Dataset records:
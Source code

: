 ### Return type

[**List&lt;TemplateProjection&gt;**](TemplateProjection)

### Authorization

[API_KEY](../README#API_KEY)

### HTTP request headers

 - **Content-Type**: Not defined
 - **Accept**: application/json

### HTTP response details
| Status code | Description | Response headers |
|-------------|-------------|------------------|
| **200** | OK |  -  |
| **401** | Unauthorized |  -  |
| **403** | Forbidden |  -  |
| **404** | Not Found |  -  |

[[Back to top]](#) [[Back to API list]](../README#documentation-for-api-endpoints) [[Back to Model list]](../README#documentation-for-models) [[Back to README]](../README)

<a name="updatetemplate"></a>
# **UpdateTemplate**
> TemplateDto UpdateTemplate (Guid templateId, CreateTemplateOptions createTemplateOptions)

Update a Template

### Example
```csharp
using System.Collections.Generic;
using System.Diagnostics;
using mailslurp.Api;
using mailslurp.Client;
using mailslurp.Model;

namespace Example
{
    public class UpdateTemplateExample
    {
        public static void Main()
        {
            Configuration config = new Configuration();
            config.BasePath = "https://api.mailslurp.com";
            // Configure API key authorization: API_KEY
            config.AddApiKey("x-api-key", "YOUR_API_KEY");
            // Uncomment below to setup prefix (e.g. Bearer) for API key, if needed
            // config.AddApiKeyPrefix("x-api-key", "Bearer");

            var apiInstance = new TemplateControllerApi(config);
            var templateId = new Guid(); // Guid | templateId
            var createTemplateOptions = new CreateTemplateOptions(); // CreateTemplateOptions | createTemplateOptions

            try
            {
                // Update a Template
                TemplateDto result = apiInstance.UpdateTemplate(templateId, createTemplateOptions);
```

What to do: Extract each line from the listing that holds the word "Model".

Answer to the exercise:
[[Back to top]](#) [[Back to API list]](../README#documentation-for-api-endpoints) [[Back to Model list]](../README#documentation-for-models) [[Back to README]](../README)
using mailslurp.Model;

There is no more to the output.